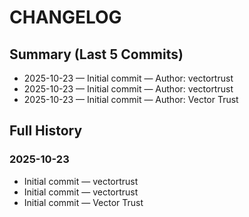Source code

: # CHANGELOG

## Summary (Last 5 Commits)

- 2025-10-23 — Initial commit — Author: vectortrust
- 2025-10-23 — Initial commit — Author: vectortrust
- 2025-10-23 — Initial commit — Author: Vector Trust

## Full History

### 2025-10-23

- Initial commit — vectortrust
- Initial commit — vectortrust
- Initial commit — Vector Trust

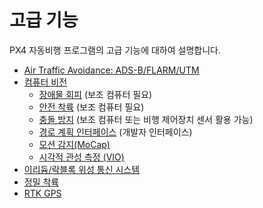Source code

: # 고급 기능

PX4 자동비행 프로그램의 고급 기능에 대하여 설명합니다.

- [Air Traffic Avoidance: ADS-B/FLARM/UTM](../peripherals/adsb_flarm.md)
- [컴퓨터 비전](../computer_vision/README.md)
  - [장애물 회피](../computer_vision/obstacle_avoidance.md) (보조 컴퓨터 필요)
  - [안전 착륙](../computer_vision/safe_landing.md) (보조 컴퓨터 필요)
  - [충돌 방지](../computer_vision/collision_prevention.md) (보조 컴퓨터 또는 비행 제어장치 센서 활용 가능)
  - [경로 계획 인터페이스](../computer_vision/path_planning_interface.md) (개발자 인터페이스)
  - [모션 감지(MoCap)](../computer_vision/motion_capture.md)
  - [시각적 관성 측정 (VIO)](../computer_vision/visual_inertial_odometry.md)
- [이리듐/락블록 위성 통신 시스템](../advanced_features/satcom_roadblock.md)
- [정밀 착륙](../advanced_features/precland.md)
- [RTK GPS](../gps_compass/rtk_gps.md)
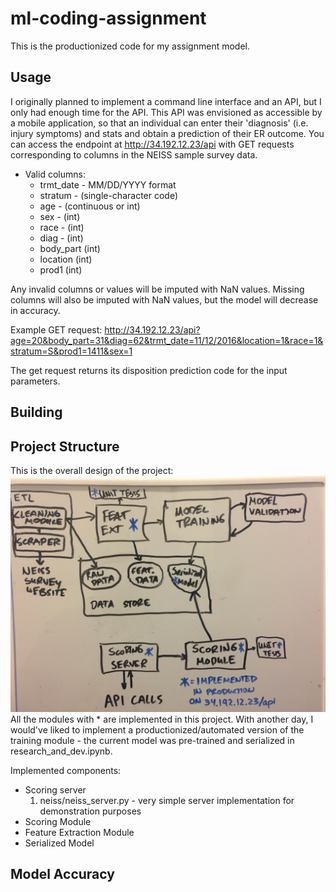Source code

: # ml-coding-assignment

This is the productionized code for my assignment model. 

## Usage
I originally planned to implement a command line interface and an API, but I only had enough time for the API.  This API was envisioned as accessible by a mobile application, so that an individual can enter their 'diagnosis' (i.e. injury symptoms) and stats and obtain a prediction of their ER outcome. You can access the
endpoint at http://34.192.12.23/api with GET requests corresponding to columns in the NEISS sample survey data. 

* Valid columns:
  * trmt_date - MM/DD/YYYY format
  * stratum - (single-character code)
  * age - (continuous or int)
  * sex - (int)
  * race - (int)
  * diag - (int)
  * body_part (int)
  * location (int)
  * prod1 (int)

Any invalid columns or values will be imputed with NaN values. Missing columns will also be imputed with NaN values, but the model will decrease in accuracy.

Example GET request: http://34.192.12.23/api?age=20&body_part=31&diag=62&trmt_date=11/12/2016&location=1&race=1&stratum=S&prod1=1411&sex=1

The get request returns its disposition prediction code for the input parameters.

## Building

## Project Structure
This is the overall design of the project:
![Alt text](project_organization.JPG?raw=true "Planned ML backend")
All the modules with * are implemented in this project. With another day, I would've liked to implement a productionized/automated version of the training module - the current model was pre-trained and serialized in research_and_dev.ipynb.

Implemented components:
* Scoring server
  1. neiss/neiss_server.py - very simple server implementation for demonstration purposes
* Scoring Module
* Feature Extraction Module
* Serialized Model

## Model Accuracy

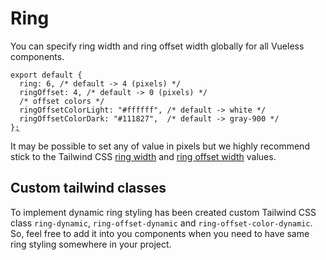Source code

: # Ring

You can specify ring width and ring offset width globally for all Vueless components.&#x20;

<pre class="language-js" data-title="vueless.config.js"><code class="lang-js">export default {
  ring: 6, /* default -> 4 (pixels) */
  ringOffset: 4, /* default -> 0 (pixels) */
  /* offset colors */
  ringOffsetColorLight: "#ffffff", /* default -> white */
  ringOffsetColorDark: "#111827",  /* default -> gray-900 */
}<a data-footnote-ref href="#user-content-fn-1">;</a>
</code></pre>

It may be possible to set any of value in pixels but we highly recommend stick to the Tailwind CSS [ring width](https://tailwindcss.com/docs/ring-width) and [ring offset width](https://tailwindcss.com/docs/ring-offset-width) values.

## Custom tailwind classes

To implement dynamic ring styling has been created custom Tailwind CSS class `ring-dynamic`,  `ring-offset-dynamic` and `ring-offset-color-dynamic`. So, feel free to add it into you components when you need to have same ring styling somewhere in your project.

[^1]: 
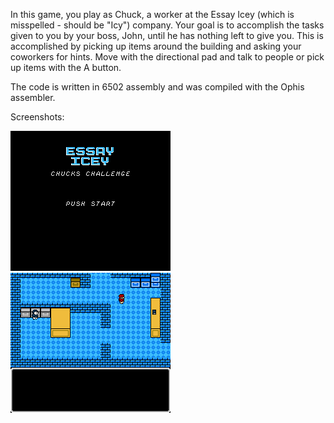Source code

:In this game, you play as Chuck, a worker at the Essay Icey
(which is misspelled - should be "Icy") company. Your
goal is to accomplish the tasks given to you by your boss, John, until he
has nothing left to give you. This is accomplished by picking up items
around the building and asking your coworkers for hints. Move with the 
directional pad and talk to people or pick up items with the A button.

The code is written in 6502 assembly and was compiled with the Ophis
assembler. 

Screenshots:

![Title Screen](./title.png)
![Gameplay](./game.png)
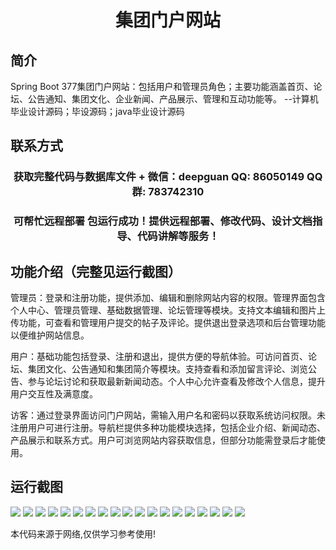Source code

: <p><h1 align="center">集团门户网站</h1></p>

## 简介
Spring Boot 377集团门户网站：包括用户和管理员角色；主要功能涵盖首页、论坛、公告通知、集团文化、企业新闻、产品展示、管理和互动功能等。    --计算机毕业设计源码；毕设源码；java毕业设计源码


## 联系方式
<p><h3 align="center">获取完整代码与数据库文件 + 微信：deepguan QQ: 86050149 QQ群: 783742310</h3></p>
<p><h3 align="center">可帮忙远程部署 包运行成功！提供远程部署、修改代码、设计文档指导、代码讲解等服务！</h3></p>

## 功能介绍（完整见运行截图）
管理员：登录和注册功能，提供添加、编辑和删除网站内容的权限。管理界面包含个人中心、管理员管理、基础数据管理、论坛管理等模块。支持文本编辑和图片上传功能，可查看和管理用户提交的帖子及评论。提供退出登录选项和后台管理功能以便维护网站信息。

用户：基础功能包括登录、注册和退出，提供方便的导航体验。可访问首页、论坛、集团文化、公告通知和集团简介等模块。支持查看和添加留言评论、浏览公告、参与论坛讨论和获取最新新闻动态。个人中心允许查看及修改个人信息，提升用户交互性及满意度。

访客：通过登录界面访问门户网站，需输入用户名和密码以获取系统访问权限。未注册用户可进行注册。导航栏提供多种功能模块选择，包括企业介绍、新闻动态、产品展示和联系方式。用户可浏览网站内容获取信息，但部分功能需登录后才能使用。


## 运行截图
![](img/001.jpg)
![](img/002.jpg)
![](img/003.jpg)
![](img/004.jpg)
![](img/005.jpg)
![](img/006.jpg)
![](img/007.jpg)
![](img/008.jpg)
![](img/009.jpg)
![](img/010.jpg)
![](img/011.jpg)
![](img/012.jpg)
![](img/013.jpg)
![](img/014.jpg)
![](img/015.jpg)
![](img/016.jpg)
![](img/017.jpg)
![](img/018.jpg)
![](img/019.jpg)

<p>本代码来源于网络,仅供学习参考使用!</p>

━━━

— INSTRUCTIONS FOR THE TASK —
Every line where "with" appears must be returned from the listing above.

— FINAL ANSWER —
endpoint at http://34.192.12.23/api with GET requests corresponding to columns in the NEISS sample survey data. 
Any invalid columns or values will be imputed with NaN values. Missing columns will also be imputed with NaN values, but the model will decrease in accuracy.
All the modules with * are implemented in this project. With another day, I would've liked to implement a productionized/automated version of the training module - the current model was pre-trained and serialized in research_and_dev.ipynb.
around the building and asking your coworkers for hints. Move with the 
directional pad and talk to people or pick up items with the A button.
The code is written in 6502 assembly and was compiled with the Ophis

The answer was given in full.